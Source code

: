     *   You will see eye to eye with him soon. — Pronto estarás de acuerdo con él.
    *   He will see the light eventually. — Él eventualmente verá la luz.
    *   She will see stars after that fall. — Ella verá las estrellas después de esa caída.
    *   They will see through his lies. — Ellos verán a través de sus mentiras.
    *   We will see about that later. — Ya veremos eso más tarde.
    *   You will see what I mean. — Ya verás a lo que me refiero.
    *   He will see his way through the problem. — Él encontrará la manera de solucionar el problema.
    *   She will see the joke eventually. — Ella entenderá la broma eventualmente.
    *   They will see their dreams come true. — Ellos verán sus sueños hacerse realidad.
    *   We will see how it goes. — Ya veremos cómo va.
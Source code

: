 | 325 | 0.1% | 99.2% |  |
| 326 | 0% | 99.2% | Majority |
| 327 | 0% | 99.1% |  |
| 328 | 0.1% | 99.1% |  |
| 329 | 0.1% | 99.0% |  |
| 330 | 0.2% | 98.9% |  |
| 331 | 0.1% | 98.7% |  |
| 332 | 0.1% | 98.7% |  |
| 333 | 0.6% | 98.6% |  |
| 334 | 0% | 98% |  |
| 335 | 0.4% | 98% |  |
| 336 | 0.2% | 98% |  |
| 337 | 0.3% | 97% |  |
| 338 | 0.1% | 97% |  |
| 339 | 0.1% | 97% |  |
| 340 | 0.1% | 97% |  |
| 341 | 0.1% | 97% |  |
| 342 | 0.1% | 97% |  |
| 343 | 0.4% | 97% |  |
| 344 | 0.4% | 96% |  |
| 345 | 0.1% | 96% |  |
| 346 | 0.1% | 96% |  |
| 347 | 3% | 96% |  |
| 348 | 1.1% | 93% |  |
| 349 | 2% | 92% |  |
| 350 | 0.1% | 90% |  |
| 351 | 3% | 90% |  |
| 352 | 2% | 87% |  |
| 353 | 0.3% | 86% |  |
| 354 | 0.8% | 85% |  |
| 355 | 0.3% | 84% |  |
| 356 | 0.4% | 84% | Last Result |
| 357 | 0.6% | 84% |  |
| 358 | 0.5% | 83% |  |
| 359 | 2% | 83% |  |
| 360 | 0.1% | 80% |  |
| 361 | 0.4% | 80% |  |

_____

# Directions for this task
Given the data above, transcribe exactly the lines from the one containing "340 | 0.1% |" down to the one containing "357 | 0.6% |", and no others.

# Answer to this problem
| 340 | 0.1% | 97% |  |
| 341 | 0.1% | 97% |  |
| 342 | 0.1% | 97% |  |
| 343 | 0.4% | 97% |  |
| 344 | 0.4% | 96% |  |
| 345 | 0.1% | 96% |  |
| 346 | 0.1% | 96% |  |
| 347 | 3% | 96% |  |
| 348 | 1.1% | 93% |  |
| 349 | 2% | 92% |  |
| 350 | 0.1% | 90% |  |
| 351 | 3% | 90% |  |
| 352 | 2% | 87% |  |
| 353 | 0.3% | 86% |  |
| 354 | 0.8% | 85% |  |
| 355 | 0.3% | 84% |  |
| 356 | 0.4% | 84% | Last Result |
| 357 | 0.6% | 84% |  |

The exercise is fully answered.